EXERCISE DETAILS: Leaving out every picture, copy the lines of the material below exactly, from the line containing "form fields ..." through the line containing "I'm Katherine Pravdin".

RECORDED DATA:
[Start of Attachment]

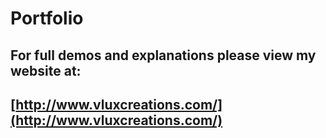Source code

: # Portfolio
## For full demos and explanations please view my website at:
## [http://www.vluxcreations.com/](http://www.vluxcreations.com/)

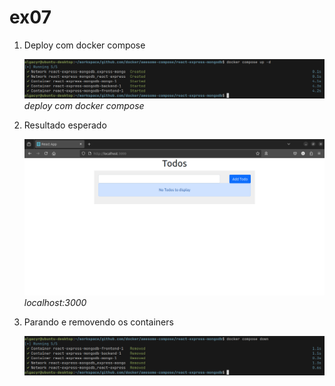 # ex07

1. Deploy com docker compose

    ![](./screenshots/compose-up.png)
    _deploy com docker compose_

2. Resultado esperado

    ![](./screenshots/localhost-3000.png)
    _localhost:3000_

3. Parando e removendo os containers

    ![](./screenshots/compose-down.png)
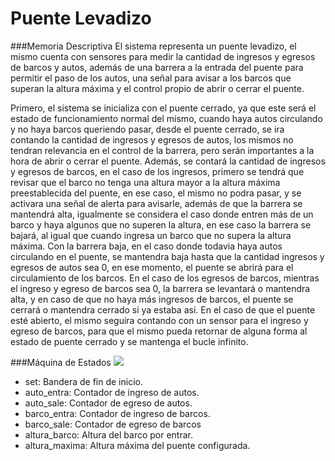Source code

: # Puente Levadizo

###Memoria Descriptiva
El sistema representa un puente levadizo, el mismo cuenta con sensores para medir la cantidad de ingresos y egresos de barcos y autos, además de una barrera a la entrada del puente para permitir el paso de los autos, una señal para avisar a los barcos que superan la altura máxima y el control propio de abrir o cerrar el puente.

Primero, el sistema se inicializa con el puente cerrado, ya que este será el estado de funcionamiento normal del mismo, cuando haya autos circulando y no haya barcos queriendo pasar, desde el puente cerrado, se ira contando la cantidad de ingresos y egresos de autos, los mismos no tendran relevancia en el control de la barrera, pero serán importantes a la hora de abrir o cerrar el puente. Además, se contará la cantidad de ingresos y egresos de barcos, en el caso de los ingresos, primero se tendrá que revisar que el barco no tenga una altura mayor a la altura máxima preestablecida del puente, en ese caso, el mismo no podra pasar, y se activara una señal de alerta para avisarle, además de que la barrera se mantendrá alta, igualmente se considera el caso donde entren más de un barco y haya algunos que no superen la altura, en ese caso la barrera se bajará, al igual que cuando ingresa un barco que no supera la altura máxima. Con la barrera baja, en el caso donde todavia haya autos circulando en el puente, se mantendra baja hasta que la cantidad ingresos y egresos de autos sea 0, en ese momento, el puente se abrirá para el circulamiento de los barcos.  En el caso de los egresos de barcos, mientras el ingreso y egreso de barcos sea 0, la barrera se levantará o mantendra alta, y en caso de que no haya más ingresos de barcos, el puente se cerrará o mantendra cerrado si ya estaba asi. En el caso de que el puente esté abierto, el mismo seguira contando con un sensor para el ingreso y egreso de barcos, para que el mismo pueda retornar de alguna forma al estado de puente cerrado y se mantenga el bucle infinito.

###Máquina de Estados
![](https://i.postimg.cc/ZRVdSg4x/M-quina-de-Estados.png)
- set: Bandera de fin de inicio.
- auto_entra: Contador de ingreso de autos.
- auto_sale: Contador de egreso de autos.
- barco_entra: Contador de ingreso de barcos.
- barco_sale: Contador de egreso de barcos
- altura_barco: Altura del barco por entrar.
- altura_maxima: Altura máxima del puente configurada.
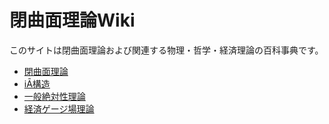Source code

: # 閉曲面理論Wiki

このサイトは閉曲面理論および関連する物理・哲学・経済理論の百科事典です。

- [閉曲面理論](閉曲面理論.md)
- [iĀ構造](iĀ構造.md)
- [一般絶対性理論](一般絶対性理論.md)
- [経済ゲージ場理論](経済ゲージ場理論.md)
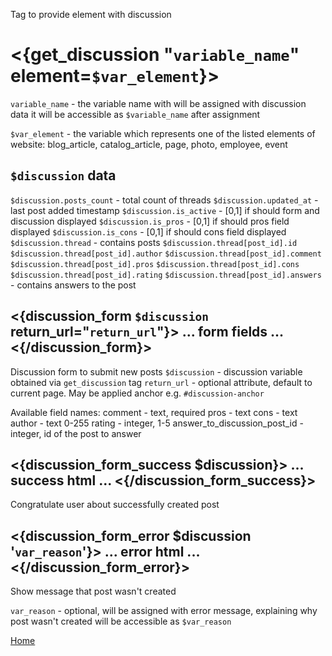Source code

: 
Tag to provide element with discussion

# <{get_discussion "`variable_name`" element=`$var_element`}>

`variable_name` - the variable name with will be assigned with discussion data
it will be accessible as `$variable_name` after assignment

`$var_element` - the variable which represents one of the listed elements of website:
blog_article, catalog_article, page, photo, employee, event

## `$discussion` data

`$discussion.posts_count` - total count of threads
`$discussion.updated_at` - last post added timestamp
`$discussion.is_active` - [0,1] if should form and discussion displayed
`$discussion.is_pros` - [0,1] if should pros field displayed
`$discussion.is_cons` - [0,1] if should cons field displayed
`$discussion.thread` - contains posts
`$discussion.thread[post_id].id`
`$discussion.thread[post_id].author`
`$discussion.thread[post_id].comment`
`$discussion.thread[post_id].pros`
`$discussion.thread[post_id].cons`
`$discussion.thread[post_id].rating`
`$discussion.thread[post_id].answers` - contains answers to the post

## <{discussion_form `$discussion` return_url="`return_url`"}> ... form fields ... <{/discussion_form}>

Discussion form to submit new posts
`$discussion` - discussion variable obtained via `get_discussion` tag
`return_url` - optional attribute, default to current page. May be applied anchor e.g. `#discussion-anchor`

Available field names:
comment - text, required
pros - text
cons - text
author - text 0-255
rating - integer, 1-5
answer_to_discussion_post_id - integer, id of the post to answer

## <{discussion_form_success $discussion}> ... success html ... <{/discussion_form_success}>

Congratulate user about successfully created post

## <{discussion_form_error $discussion '`var_reason`'}> ... error html ... <{/discussion_form_error}>

Show message that post wasn't created

`var_reason` - optional, will be assigned with error message, explaining why post wasn't created
will be accessible as `$var_reason`


[Home](../index.md)
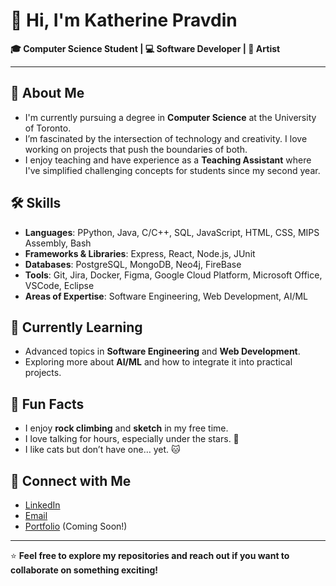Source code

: # 👋 Hi, I'm Katherine Pravdin

**🎓 Computer Science Student | 💻 Software Developer | 🎨 Artist**

---

## 🚀 About Me

- I'm currently pursuing a degree in **Computer Science** at the University of Toronto.
- I’m fascinated by the intersection of technology and creativity. I love working on projects that push the boundaries of both.
- I enjoy teaching and have experience as a **Teaching Assistant** where I've simplified challenging concepts for students since my second year.

## 🛠️ Skills

- **Languages**: PPython, Java, C/C++, SQL, JavaScript, HTML, CSS, MIPS Assembly, Bash
- **Frameworks & Libraries**: Express, React, Node.js, JUnit
- **Databases**: PostgreSQL, MongoDB, Neo4j, FireBase
- **Tools**: Git, Jira, Docker, Figma, Google Cloud Platform, Microsoft Office, VSCode, Eclipse
- **Areas of Expertise**: Software Engineering, Web Development, AI/ML

## 🌱 Currently Learning

- Advanced topics in **Software Engineering** and **Web Development**.
- Exploring more about **AI/ML** and how to integrate it into practical projects.

## 🎨 Fun Facts

- I enjoy **rock climbing** and **sketch** in my free time.
- I love talking for hours, especially under the stars. 🌌
- I like cats but don’t have one… yet. 🐱

## 🔗 Connect with Me

- [LinkedIn](https://www.linkedin.com/in/katherinepravdin)
- [Email](mailto:katherine.pravdin@mail.utoronto.ca)
- [Portfolio](https://katherinepravdin.com) (Coming Soon!)

---

⭐️ **Feel free to explore my repositories and reach out if you want to collaborate on something exciting!**
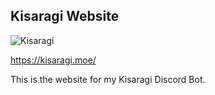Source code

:## Kisaragi Website

![Kisaragi](https://github.com/Pripy/kisaragi.moe/blob/master/assets/images/website-img.png?raw=true)

https://kisaragi.moe/

This is the website for my Kisaragi Discord Bot.
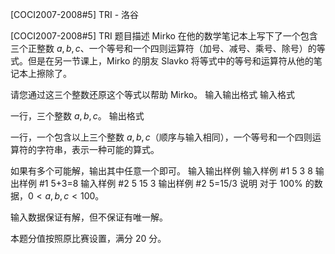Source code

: 



[COCI2007-2008#5] TRI - 洛谷














[COCI2007-2008#5] TRI
题目描述
Mirko 在他的数学笔记本上写下了一个包含三个正整数 $a,b,c$、一个等号和一个四则运算符（加号、减号、乘号、除号）的等式。但是在另一节课上，Mirko 的朋友 Slavko 将等式中的等号和运算符从他的笔记本上擦除了。

请您通过这三个整数还原这个等式以帮助 Mirko。
输入输出格式
输入格式

一行，三个整数 $a,b,c$。
输出格式

一行，一个包含以上三个整数 $a,b,c$（顺序与输入相同），一个等号和一个四则运算符的字符串，表示一种可能的算式。

如果有多个可能解，输出其中任意一个即可。
输入输出样例
输入样例 #1
5 3 8
输出样例 #1
5+3=8
输入样例 #2
5 15 3
输出样例 #2
5=15/3
说明
对于 $100\%$ 的数据，$0< a,b,c< 100$。

输入数据保证有解，但不保证有唯一解。

本题分值按照原比赛设置，满分 $20$ 分。






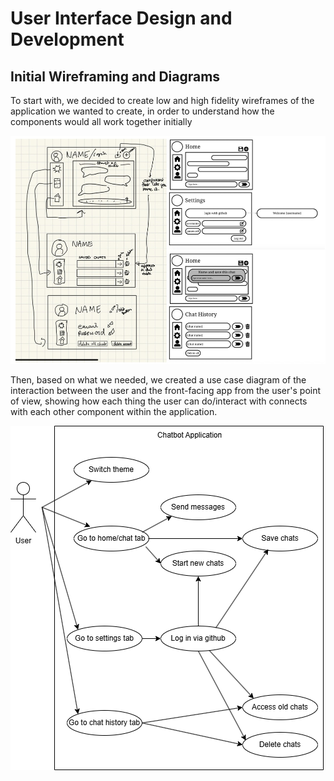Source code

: # User Interface Design and Development

## Initial Wireframing and Diagrams

To start with, we decided to create low and high fidelity wireframes of the application we wanted to create, in order to understand how the components would all work together initially

![wireframes](diagrams/wireframes.png)

Then, based on what we needed, we created a use case diagram of the interaction between the user and the front-facing app from the user's point of view, showing how each thing the user can do/interact with connects with each other component within the application.

![UI-use-case](diagrams/UI-use-case.drawio.png)
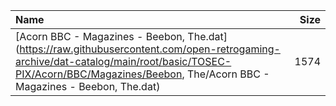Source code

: |Name|Size|
|:---|---:|
|[Acorn BBC - Magazines - Beebon, The.dat](https://raw.githubusercontent.com/open-retrogaming-archive/dat-catalog/main/root/basic/TOSEC-PIX/Acorn/BBC/Magazines/Beebon, The/Acorn BBC - Magazines - Beebon, The.dat)|1574|

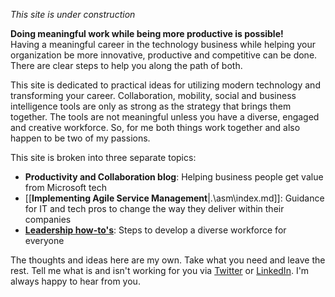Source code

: _This site is under construction_

**Doing meaningful work while being more productive is possible!**  
Having a meaningful career in the technology business while helping your organization be more innovative, productive and competitive can be done. There are clear steps to help you along the path of both.      

This site is dedicated to practical ideas for utilizing modern technology and transforming your career.  Collaboration, mobility, social and business intelligence tools are only as strong as the strategy that brings them together.  The tools are not meaningful unless you have a diverse, engaged and creative workforce.  So, for me both things work together and also happen to be two of my passions.  

This site is broken into three separate topics:

- **Productivity and Collaboration blog**: Helping business people get value from Microsoft tech
- [[**Implementing Agile Service Management**|.\asm\index.md]]: Guidance for IT and tech pros to change the way they deliver within their companies
- **[Leadership how-to's](https://github.com/SolutionStrategist/Leadership/wiki)**: Steps to develop a diverse workforce for everyone

The thoughts and ideas here are my own. Take what you need and leave the rest.  Tell me what is and isn't working for you via [Twitter](https://twitter.com/karuana) or [LinkedIn](https://linkedin.com/in/karuanagatimu).  I'm always happy to hear from you.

[End of Attachment]

RESPONSE:
## <{discussion_form `$discussion` return_url="`return_url`"}> ... form fields ... <{/discussion_form}>

Discussion form to submit new posts
`$discussion` - discussion variable obtained via `get_discussion` tag
`return_url` - optional attribute, default to current page. May be applied anchor e.g. `#discussion-anchor`

Available field names:
comment - text, required
pros - text
cons - text
author - text 0-255
rating - integer, 1-5
answer_to_discussion_post_id - integer, id of the post to answer

## <{discussion_form_success $discussion}> ... success html ... <{/discussion_form_success}>

Congratulate user about successfully created post

## <{discussion_form_error $discussion '`var_reason`'}> ... error html ... <{/discussion_form_error}>

Show message that post wasn't created

`var_reason` - optional, will be assigned with error message, explaining why post wasn't created
will be accessible as `$var_reason`


[Home](../index.md)
Source code

: # 👋 Hi, I'm Katherine Pravdin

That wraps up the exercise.